More people flee after eruption of Indonesia's Mount Semeru
Rescuers evacuated more people Monday from nearby villages after the eruption of Indonesia's Mount Semeru, with officials warning of danger from cooling lava despite less activity from the volcano.
More than 2,400 villagers have now fled their homes and taken shelter in 11 evacuation centres after the highest mountain on the country's main island of Java erupted early morning Sunday.
"The military, police, local disaster and village officials keep evacuating people in Curah Kobokan where the hot ash cloud and cold lava might travel," Abdul Muhari, a spokesman for Indonesia's disaster mitigation agency, told local television.
"So far the total number of evacuees is 2,489."

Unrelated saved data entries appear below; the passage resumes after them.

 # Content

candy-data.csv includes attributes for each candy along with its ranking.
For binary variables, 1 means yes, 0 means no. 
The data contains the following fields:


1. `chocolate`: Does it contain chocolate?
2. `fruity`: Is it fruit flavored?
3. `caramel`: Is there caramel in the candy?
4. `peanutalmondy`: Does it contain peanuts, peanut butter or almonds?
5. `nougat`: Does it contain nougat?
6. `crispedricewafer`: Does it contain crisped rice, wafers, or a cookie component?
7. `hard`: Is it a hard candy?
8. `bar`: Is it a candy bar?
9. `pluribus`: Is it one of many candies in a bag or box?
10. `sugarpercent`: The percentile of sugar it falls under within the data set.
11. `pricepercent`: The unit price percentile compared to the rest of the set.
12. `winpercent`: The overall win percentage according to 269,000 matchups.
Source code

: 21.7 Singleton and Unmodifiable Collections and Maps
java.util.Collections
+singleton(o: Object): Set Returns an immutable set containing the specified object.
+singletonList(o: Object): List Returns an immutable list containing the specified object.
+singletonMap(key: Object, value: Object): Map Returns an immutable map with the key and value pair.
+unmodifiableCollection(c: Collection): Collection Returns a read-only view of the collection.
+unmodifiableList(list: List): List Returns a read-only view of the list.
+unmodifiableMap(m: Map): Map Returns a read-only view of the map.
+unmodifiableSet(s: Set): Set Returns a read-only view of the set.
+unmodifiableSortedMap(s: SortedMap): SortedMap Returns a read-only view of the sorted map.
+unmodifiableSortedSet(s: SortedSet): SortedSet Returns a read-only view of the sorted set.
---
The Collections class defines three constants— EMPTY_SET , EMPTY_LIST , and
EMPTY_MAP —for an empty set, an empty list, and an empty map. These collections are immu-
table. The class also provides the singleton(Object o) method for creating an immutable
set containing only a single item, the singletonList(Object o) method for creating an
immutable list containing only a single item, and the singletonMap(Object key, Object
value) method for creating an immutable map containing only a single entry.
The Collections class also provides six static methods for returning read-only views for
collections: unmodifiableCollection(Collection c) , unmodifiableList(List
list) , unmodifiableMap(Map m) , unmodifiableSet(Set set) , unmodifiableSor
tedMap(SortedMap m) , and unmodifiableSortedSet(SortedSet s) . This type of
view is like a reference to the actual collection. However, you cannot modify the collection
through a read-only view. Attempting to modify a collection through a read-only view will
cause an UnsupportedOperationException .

Officials have announced a state of emergency for the next two weeks and authorities have been distributing free masks to protect against ash in the air while setting up public kitchens for evacuees.
On Monday morning, dozens of evacuees in Lumajang district where Semeru is located ventured back to their ash-covered homes to retrieve important belongings, before returning to shelters, according to an AFP journalist.
Some shepherded livestock while others carried appliances such as TVs and refrigerators as the volcano spewed ash in the background.
Muhari said visual observation of Semeru on Monday morning indicated less intense volcanic activity but he warned of potential danger from lava flows that had cooled after heavy rain.
"What we worry about is economic activities such as sand mining. We want to make sure the route where the hot ash cloud and the cold lava might travel is completely free of activity," he said.
The government's alert status indicating danger from the volcano was raised to its highest level Sunday. It had previously been at its second-highest level since a major eruption last December.
Last year's eruption killed 51 people and damaged more than 5,000 homes while forcing nearly 10,000 people to seek refuge.
Many of the victims from that disaster were sand miners working high on the slopes of the volcano.
Indonesia sits on the Pacific "Ring of Fire" where the meeting of continental plates causes substantial volcanic and seismic activity. The Southeast Asian archipelago nation has nearly 130 active volcanoes.